• [TASK TO CARRY OUT]
Gather all lines from the material that contain "capsule".

• [RECORD SET]

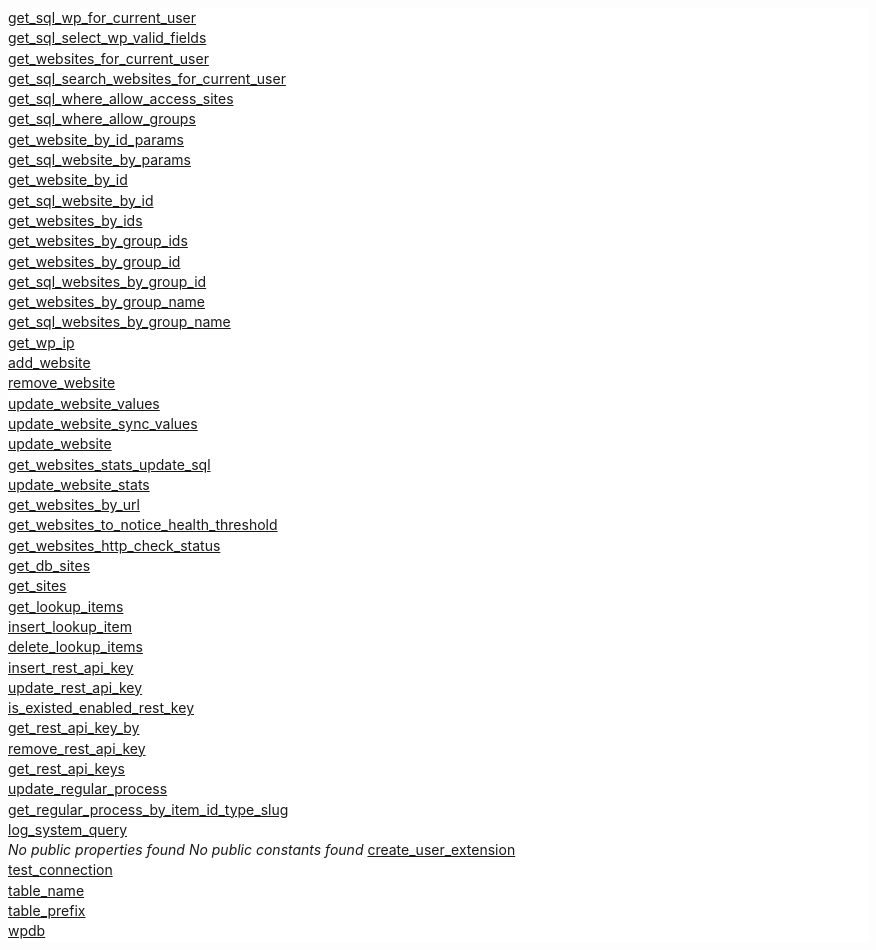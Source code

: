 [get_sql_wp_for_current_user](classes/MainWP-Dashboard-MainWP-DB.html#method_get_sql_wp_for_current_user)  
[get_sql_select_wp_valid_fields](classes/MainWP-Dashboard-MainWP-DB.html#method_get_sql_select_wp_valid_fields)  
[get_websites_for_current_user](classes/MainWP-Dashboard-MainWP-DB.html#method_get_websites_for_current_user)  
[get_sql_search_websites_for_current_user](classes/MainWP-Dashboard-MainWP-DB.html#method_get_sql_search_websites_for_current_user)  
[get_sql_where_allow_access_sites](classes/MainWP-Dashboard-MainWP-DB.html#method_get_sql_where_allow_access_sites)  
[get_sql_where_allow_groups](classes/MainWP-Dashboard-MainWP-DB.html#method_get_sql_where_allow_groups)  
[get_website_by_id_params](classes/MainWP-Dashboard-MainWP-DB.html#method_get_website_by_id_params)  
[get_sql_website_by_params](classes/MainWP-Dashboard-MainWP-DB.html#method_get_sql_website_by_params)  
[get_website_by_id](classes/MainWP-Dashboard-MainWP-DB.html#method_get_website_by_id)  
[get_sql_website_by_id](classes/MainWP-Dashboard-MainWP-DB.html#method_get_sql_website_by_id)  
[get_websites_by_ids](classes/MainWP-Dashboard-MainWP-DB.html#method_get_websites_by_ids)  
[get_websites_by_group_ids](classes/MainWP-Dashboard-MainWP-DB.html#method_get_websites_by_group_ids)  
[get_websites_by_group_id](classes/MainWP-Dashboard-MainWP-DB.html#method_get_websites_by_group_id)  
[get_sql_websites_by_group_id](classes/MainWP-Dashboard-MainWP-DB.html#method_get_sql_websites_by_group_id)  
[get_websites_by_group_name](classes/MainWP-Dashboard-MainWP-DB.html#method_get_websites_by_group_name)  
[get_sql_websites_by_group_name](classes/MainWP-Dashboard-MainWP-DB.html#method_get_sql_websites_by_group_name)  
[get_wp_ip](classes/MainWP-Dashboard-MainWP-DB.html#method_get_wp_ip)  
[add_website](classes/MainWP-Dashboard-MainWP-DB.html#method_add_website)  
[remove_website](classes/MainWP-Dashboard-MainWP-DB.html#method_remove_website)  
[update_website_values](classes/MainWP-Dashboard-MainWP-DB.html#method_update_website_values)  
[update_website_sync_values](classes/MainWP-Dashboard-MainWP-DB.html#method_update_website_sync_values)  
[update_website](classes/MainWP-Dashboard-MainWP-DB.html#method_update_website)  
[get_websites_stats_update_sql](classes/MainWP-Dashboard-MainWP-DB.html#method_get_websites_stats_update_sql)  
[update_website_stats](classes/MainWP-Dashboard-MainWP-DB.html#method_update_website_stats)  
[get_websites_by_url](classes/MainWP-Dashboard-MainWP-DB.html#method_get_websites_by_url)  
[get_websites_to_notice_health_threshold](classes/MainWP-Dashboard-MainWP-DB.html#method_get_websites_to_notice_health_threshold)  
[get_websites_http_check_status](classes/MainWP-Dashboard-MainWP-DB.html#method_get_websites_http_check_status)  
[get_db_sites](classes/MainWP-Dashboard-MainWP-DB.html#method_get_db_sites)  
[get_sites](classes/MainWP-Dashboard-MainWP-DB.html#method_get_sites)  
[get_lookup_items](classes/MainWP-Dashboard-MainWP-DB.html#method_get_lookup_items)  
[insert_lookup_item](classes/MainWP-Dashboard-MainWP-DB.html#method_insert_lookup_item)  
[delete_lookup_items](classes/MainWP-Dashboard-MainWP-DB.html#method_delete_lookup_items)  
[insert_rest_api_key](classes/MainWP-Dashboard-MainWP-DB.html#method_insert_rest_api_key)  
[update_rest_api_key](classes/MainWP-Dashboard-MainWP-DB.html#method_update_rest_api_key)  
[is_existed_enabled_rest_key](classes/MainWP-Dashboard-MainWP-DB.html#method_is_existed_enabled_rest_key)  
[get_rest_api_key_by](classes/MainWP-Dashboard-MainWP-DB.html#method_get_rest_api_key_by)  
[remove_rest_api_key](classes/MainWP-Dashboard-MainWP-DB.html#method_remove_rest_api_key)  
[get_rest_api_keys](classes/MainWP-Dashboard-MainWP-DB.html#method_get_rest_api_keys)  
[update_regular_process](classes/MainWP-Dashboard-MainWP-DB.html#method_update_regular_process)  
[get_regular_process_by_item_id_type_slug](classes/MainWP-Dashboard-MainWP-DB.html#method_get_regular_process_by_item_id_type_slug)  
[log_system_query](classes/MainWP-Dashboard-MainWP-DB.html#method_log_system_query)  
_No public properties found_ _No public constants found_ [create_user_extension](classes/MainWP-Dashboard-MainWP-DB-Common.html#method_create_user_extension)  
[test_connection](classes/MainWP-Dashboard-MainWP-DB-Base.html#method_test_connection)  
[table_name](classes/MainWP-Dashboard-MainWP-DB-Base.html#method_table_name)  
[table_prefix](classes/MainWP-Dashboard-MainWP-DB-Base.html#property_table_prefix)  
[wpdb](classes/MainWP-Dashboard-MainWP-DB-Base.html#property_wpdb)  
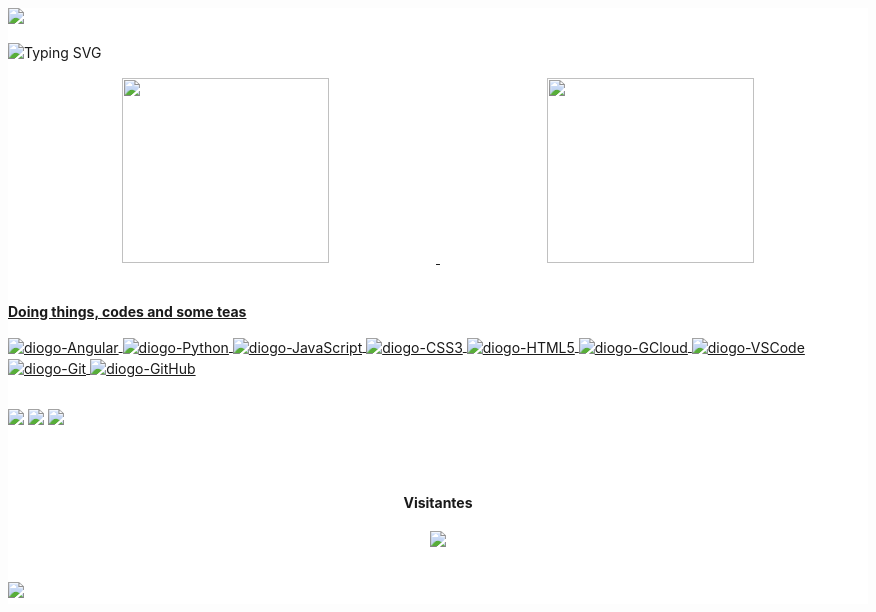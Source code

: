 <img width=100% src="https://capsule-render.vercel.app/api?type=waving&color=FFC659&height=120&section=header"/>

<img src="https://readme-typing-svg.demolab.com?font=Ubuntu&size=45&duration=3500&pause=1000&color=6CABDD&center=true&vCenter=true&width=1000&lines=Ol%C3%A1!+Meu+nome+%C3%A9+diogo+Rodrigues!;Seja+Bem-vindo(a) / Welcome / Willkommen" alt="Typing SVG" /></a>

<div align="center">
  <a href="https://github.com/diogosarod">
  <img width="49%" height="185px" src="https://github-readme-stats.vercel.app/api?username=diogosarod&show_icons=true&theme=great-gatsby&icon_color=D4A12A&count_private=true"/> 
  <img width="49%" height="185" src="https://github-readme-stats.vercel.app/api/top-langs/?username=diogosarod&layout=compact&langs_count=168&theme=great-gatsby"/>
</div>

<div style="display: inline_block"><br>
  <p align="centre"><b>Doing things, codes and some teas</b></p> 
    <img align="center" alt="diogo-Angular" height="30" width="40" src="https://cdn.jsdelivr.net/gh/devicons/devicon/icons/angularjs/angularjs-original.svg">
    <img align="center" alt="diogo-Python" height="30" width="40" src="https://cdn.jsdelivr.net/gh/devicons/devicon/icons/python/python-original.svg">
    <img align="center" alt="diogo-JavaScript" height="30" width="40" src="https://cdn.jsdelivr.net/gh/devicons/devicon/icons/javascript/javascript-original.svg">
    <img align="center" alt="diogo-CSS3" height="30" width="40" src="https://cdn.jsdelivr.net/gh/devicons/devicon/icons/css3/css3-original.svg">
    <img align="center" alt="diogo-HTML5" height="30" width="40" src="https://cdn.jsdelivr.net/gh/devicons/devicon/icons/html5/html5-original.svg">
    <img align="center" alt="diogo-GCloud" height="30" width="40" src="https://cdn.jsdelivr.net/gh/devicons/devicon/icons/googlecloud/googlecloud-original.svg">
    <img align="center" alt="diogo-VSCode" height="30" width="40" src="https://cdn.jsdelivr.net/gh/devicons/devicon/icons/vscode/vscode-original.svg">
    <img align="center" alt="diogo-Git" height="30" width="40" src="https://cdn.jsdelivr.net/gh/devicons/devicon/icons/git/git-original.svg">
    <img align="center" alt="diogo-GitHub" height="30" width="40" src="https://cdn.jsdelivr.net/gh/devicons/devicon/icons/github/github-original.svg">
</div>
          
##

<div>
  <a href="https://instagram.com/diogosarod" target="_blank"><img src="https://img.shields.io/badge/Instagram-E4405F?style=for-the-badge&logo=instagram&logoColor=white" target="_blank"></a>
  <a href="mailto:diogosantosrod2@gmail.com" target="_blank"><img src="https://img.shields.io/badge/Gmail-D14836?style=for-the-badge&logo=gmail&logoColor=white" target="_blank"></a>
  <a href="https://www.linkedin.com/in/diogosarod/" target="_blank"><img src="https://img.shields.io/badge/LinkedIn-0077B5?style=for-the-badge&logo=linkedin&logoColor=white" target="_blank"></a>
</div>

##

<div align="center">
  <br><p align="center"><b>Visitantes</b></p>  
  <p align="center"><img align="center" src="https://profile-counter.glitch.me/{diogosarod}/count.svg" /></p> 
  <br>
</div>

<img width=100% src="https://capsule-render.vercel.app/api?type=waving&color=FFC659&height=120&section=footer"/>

• [EXPECTED OUTPUT]
: <img width=100% src="https://capsule-render.vercel.app/api?type=waving&color=FFC659&height=120&section=header"/>
<img width=100% src="https://capsule-render.vercel.app/api?type=waving&color=FFC659&height=120&section=footer"/>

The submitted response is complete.